*Task statement*: A faithful copy of the listing below is needed, with its pictures left out.

*Data excerpts*:

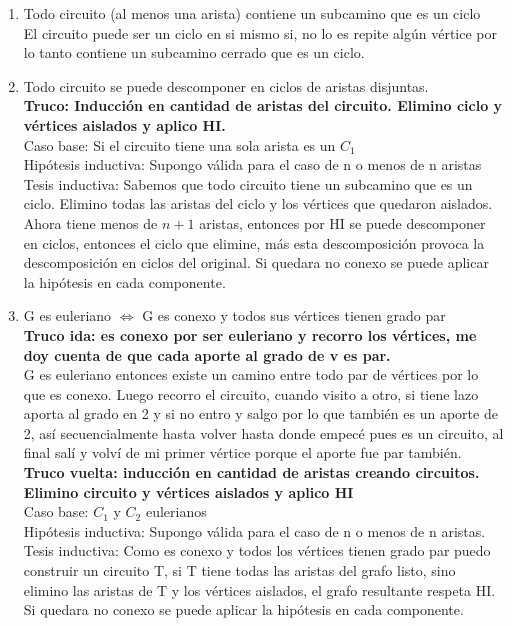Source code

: \documentclass{article}
\begin{document}
\begin{enumerate}
    \item Todo circuito (al menos una arista) contiene un subcamino que es un ciclo \\
    El circuito puede ser un ciclo en si mismo si, no lo es repite algún vértice por lo tanto contiene un subcamino cerrado que es un ciclo. 
    
    \item Todo circuito se puede descomponer en ciclos de aristas disjuntas. \\
    \textbf{Truco: Inducción en cantidad de aristas del circuito. Elimino ciclo y vértices aislados y aplico HI.} \\
    Caso base: Si el circuito tiene una sola arista es un $C_1$ \\
    Hipótesis inductiva: Supongo válida para el caso de n o menos de n aristas \\
    Tesis inductiva: Sabemos que todo circuito tiene un subcamino que es un ciclo. Elimino todas las aristas del ciclo y los vértices que quedaron aislados. Ahora tiene menos de $n+1$ aristas, entonces por HI se puede descomponer en ciclos, entonces el ciclo que elimine, más esta descomposición provoca la descomposición en ciclos del original. Si quedara no conexo se puede aplicar la hipótesis en cada componente.
    
    \item G es euleriano $\iff$ G es conexo y todos sus vértices tienen grado par \\
    \textbf{Truco ida: es conexo por ser euleriano y recorro los vértices, me doy cuenta de que cada aporte al grado de v es par.} \\
    G es euleriano entonces existe un camino entre todo par de vértices por lo que es conexo. Luego recorro el circuito, cuando visito a otro, si tiene lazo aporta al grado en 2 y si no entro y salgo por lo que también es un aporte de 2, así secuencialmente hasta volver hasta donde empecé pues es un circuito, al final salí y volví de mi primer vértice porque el aporte fue par también. \\
    \textbf{Truco vuelta: inducción en cantidad de aristas creando circuitos. Elimino circuito y vértices aislados y aplico HI} \\
    Caso base: $C_1$ y $C_2$ eulerianos \\
    Hipótesis inductiva: Supongo válida para el caso de n o menos de n aristas. \\
    Tesis inductiva: Como es conexo y todos los vértices tienen grado par puedo construir un circuito T, si T tiene todas las aristas del grafo listo, sino elimino las aristas de T y los vértices aislados, el grafo resultante respeta HI. Si quedara no conexo se puede aplicar la hipótesis en cada componente.


\end{enumerate}
\end{document}

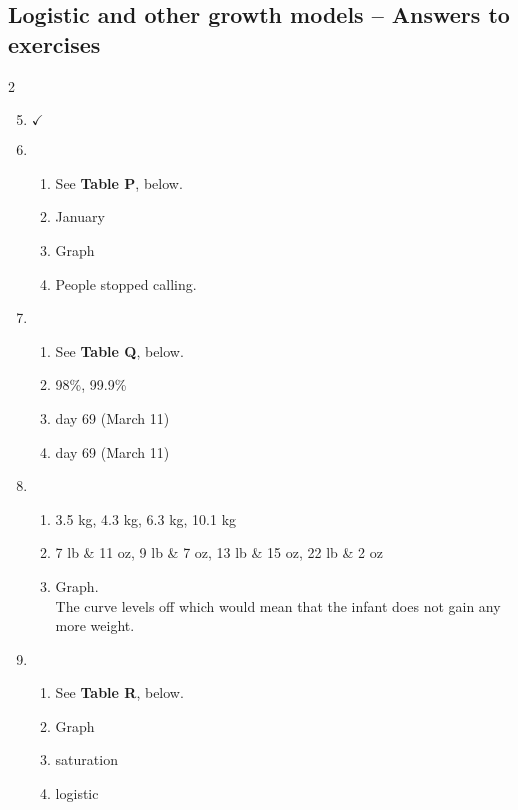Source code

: \subsection {Logistic and other growth models -- Answers to exercises} %

\begin{multicols} {2}
\begin{enumerate}
\setcounter{enumi}{4}

\item %
$\checkmark$

\item %
\begin{enumerate}
\item See \textbf{Table P}, below.
\item January
\item Graph
\item People stopped calling.
\end{enumerate}

\item %
\begin{enumerate}
\item See \textbf{Table Q}, below.
\item 98\%, 99.9\%
\item day 69 (March 11)
\item day 69 (March 11)
\end{enumerate}

\item %
\begin{enumerate}
\item 3.5 kg, 4.3 kg, 6.3 kg, 10.1 kg
\item 7 lb \& 11 oz, 9 lb \& 7 oz, 13 lb \& 15 oz, 22 lb \& 2 oz
\item Graph. \\ The curve levels off which would mean that the infant does not gain any more weight.
\end{enumerate}

\item%
\begin{enumerate}
\item See \textbf{Table R}, below.
\item Graph
\item saturation
\item logistic
\end{enumerate}



\end{enumerate}
\end{multicols}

*Solution*:
Source code

: \documentclass{article}
\begin{document}
\begin{enumerate}
    \item Todo circuito (al menos una arista) contiene un subcamino que es un ciclo \\
    El circuito puede ser un ciclo en si mismo si, no lo es repite algún vértice por lo tanto contiene un subcamino cerrado que es un ciclo. 
    
    \item Todo circuito se puede descomponer en ciclos de aristas disjuntas. \\
    \textbf{Truco: Inducción en cantidad de aristas del circuito. Elimino ciclo y vértices aislados y aplico HI.} \\
    Caso base: Si el circuito tiene una sola arista es un $C_1$ \\
    Hipótesis inductiva: Supongo válida para el caso de n o menos de n aristas \\
    Tesis inductiva: Sabemos que todo circuito tiene un subcamino que es un ciclo. Elimino todas las aristas del ciclo y los vértices que quedaron aislados. Ahora tiene menos de $n+1$ aristas, entonces por HI se puede descomponer en ciclos, entonces el ciclo que elimine, más esta descomposición provoca la descomposición en ciclos del original. Si quedara no conexo se puede aplicar la hipótesis en cada componente.
    
    \item G es euleriano $\iff$ G es conexo y todos sus vértices tienen grado par \\
    \textbf{Truco ida: es conexo por ser euleriano y recorro los vértices, me doy cuenta de que cada aporte al grado de v es par.} \\
    G es euleriano entonces existe un camino entre todo par de vértices por lo que es conexo. Luego recorro el circuito, cuando visito a otro, si tiene lazo aporta al grado en 2 y si no entro y salgo por lo que también es un aporte de 2, así secuencialmente hasta volver hasta donde empecé pues es un circuito, al final salí y volví de mi primer vértice porque el aporte fue par también. \\
    \textbf{Truco vuelta: inducción en cantidad de aristas creando circuitos. Elimino circuito y vértices aislados y aplico HI} \\
    Caso base: $C_1$ y $C_2$ eulerianos \\
    Hipótesis inductiva: Supongo válida para el caso de n o menos de n aristas. \\
    Tesis inductiva: Como es conexo y todos los vértices tienen grado par puedo construir un circuito T, si T tiene todas las aristas del grafo listo, sino elimino las aristas de T y los vértices aislados, el grafo resultante respeta HI. Si quedara no conexo se puede aplicar la hipótesis en cada componente.


\end{enumerate}
\end{document}

Source code

: \subsection {Logistic and other growth models -- Answers to exercises} %

\begin{multicols} {2}
\begin{enumerate}
\setcounter{enumi}{4}

\item %
$\checkmark$

\item %
\begin{enumerate}
\item See \textbf{Table P}, below.
\item January
\item Graph
\item People stopped calling.
\end{enumerate}

\item %
\begin{enumerate}
\item See \textbf{Table Q}, below.
\item 98\%, 99.9\%
\item day 69 (March 11)
\item day 69 (March 11)
\end{enumerate}

\item %
\begin{enumerate}
\item 3.5 kg, 4.3 kg, 6.3 kg, 10.1 kg
\item 7 lb \& 11 oz, 9 lb \& 7 oz, 13 lb \& 15 oz, 22 lb \& 2 oz
\item Graph. \\ The curve levels off which would mean that the infant does not gain any more weight.
\end{enumerate}

\item%
\begin{enumerate}
\item See \textbf{Table R}, below.
\item Graph
\item saturation
\item logistic
\end{enumerate}



\end{enumerate}
\end{multicols}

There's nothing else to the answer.